Mathematical motivation
=======================
This page derives, in one place, every statistic that
:class:`~smmargins.Margins` computes and the standard error attached to
each one. The motivation is identical to Stata's `margins-delta-method
FAQ `_
and the cases enumerated in Richard Williams' `Margins01 notes
`_; the goal
here is to write them down using a single primitive so the
implementation reduces to one Jacobian.
The delta method
----------------
For a fitted parameter vector :math:`\hat\beta` with estimated
covariance :math:`\widehat V`, and a (possibly vector-valued) statistic
:math:`g(\beta)`, a first-order Taylor expansion gives
.. math::
g(\hat\beta) \;\approx\; g(\beta_0)
+ G\,(\hat\beta - \beta_0),
\qquad
G = \left.\tfrac{\partial g}{\partial \beta}\right|_{\beta_0}.
Taking variances on both sides yields
.. math::
\widehat{\operatorname{Var}}\bigl[g(\hat\beta)\bigr]
\;\approx\; G\,\widehat V\,G^\top .
Three things to notice:
1. The approximation depends only on **first** derivatives of :math:`g`.

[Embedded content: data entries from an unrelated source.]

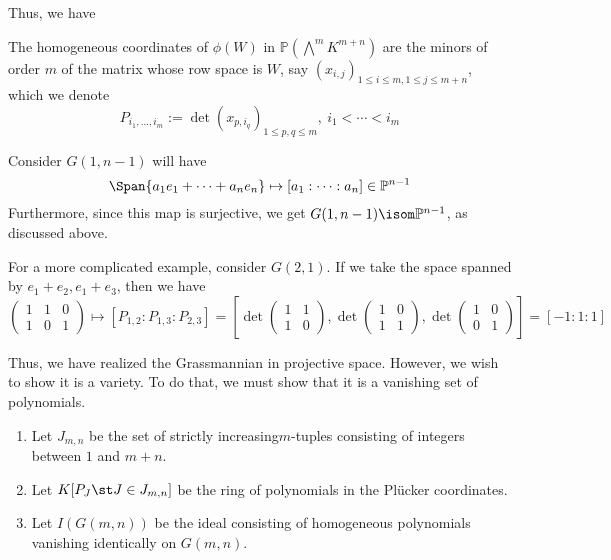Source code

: \documentclass[11pt,leqno,oneside]{amsart}
\numberwithin{thm}{section}
\renewcommand{\P}{\mathbb{P}}
\newcommand{\ExtP}{\bigwedge}
\begin{document}
Thus, we have
\begin{thm}
  The homogeneous coordinates of \(\phi(W)\) in \(\P(\ExtP^m
  K^{m+n})\) are the minors of order \(m\) of the matrix whose row
  space is \(W\), say \((x_{i,j})_{1 \leq i \leq m, 1 \leq j \leq
    m+n}\), which we denote \[
    P_{i_1, \ldots, i_m} := \det(x_{p,i_q})_{1
      \leq p,q \leq m}, \ i_1 
    < \cdots < i_m
  \]
\end{thm}
\begin{example}
  Consider \(G(1,n-1)\) will have \[
    \Span\{a_1 e_1 + \cdots + a_n e_n\} \mapsto [a_1: \cdots :a_n] \in
    \P^{n-1} 
  \]
  Furthermore, since this map is surjective, we get \(G(1,n-1) \isom
  \P^{n-1}\), as discussed above.

  For a more complicated example, consider \(G(2,1)\). If we take the
  space spanned by \(e_1+e_2,e_1+e_3\), then we have \[
    \left(
      \begin{array}{ccc}
        1&1&0\\
        1&0&1
      \end{array}
\right) \mapsto [P_{1,2}:P_{1,3}:P_{2,3}] = \left[ \det \left(
    \begin{array}{cc}
      1&1\\
      1&0
    \end{array}
\right), \det \left(
  \begin{array}{cc}
    1&0\\
    1&1
  \end{array}
\right), \det \left(
  \begin{array}{cc}
    1&0\\
    0&1
  \end{array}
\right) \right] = [-1:1:1]
  \]
  
\end{example}
Thus, we have realized the Grassmannian in projective
space. However, we wish to show it is a variety. To do that, we must
show that it is a vanishing set of polynomials.
\begin{defn}
  \begin{enumerate}
  \item Let \(J_{m,n}\) be the set of strictly increasing\(m\)-tuples
  consisting of integers between \(1\) and \(m+n\).
  \item Let \(K[P_J \st J \in J_{m,n}]\) be the ring of polynomials in
    the Pl\"{u}cker coordinates.
  \item Let \(I(G(m,n))\) be the ideal consisting of homogeneous
    polynomials vanishing identically on \(G(m,n)\). 
  \end{enumerate}
\end{defn}
\end{document}
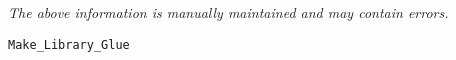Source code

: \label{pkg:make\_library\_glue}

{\tiny \it The above information is manually maintained and may contain errors.}
\begin{verbatim}
Make_Library_Glue
\end{verbatim}
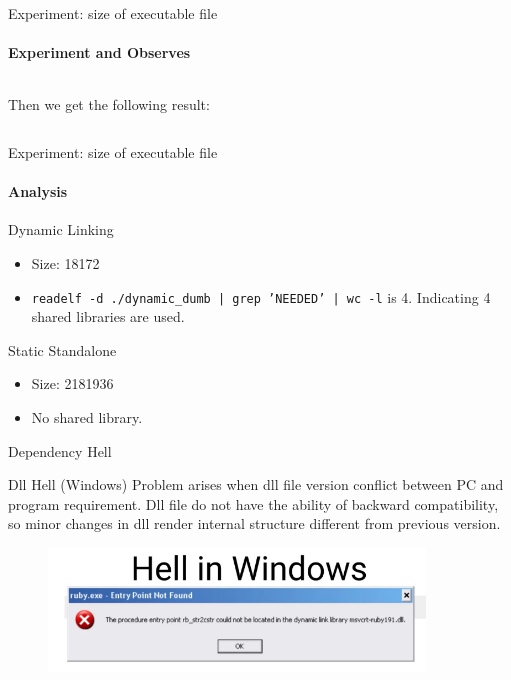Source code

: \begin{frame}{Experiment: size of executable file}
    \framesubtitle{Experiment and Observes}
    \inputminted[fontsize=\tiny]{cpp}{code/week7/dumb.cpp}

    Then we get the following result:

    \inputminted[fontsize=\tiny]{shell-session}{code/week7/experiment_res.txt}
\end{frame}

\begin{frame}{Experiment: size of executable file}
    \framesubtitle{Analysis}
    \begin{block}{Dynamic Linking}
        \begin{itemize}
        \item Size: 18172
        \item \texttt{readelf -d ./dynamic\_dumb | grep 'NEEDED' | wc -l} is
            4. Indicating 4 shared libraries are used.
        \end{itemize}
    \end{block}
    \begin{block}{Static Standalone}
        \begin{itemize}
        \item Size: 2181936
        \item No shared library.
        \end{itemize}
    \end{block}
\end{frame}

\begin{frame}{Dependency Hell}
    \begin{block}{Dll Hell (Windows)}
        Problem arises when dll file version conflict between PC and program
        requirement. Dll file do not have the ability of backward compatibility,
        so minor changes in dll render internal structure different from
        previous version.
        \begin{figure}[htbp!]
            \includegraphics[width=10cm]{img/week7/dll_hell.png}
        \end{figure}
    \end{block}
\end{frame}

2. Once :math:`G\widehat V G^\top` is in hand, *any* linear combination
:math:`C\,g(\hat\beta)` has covariance :math:`C(G\widehat V G^\top)C^\top`
— no further differentiation is needed. That is why
:meth:`~smmargins.MarginsResult.contrast` is exact under the same
approximation.
3. The standard error of :math:`g(\hat\beta)` is just the square-root
of the diagonal of :math:`G\widehat V G^\top`; we report both.
A single statistic schema
-------------------------
Let :math:`f(\eta) = E[Y \mid \eta]` be the response-scale map (the
identity for OLS, the inverse link for a GLM, etc.). Williams
enumerates seven statistics; every one can be written as a linear
combination of mean predictions on different design matrices:
.. list-table::
:header-rows: 1
:widths: 15 60
* - Statistic
- :math:`g(\beta)`
* - AAP
- :math:`\frac{1}{n}\sum_i f(x_i^\top\beta)`
* - APM
- :math:`f(\bar x^\top\beta)`
* - APR
- :math:`\frac{1}{n}\sum_i f(x_i^\top\beta)` with some
:math:`x` fixed
* - AME
- :math:`\frac{1}{n}\sum_i \partial f(x_i^\top\beta)/\partial x_{ij}`
* - MEM
- :math:`\partial f(\bar x^\top\beta)/\partial x_j`
* - MER
- AME with some :math:`x` held at representative values
* - Contrast
- :math:`E[f(\cdot)\mid x_j=\text{level}]
- E[f(\cdot)\mid x_j=\text{ref}]`
Every entry is a linear combination of mean-predictions
:math:`\frac{1}{n}\sum_i f(x_i^\top\beta)` on different design
matrices. The single Jacobian primitive is therefore
.. math::
\frac{\partial}{\partial\beta}\,
\frac{1}{n}\sum_i f(x_i^\top\beta)
\;=\; \frac{1}{n}\sum_i f'(x_i^\top\beta)\,x_i .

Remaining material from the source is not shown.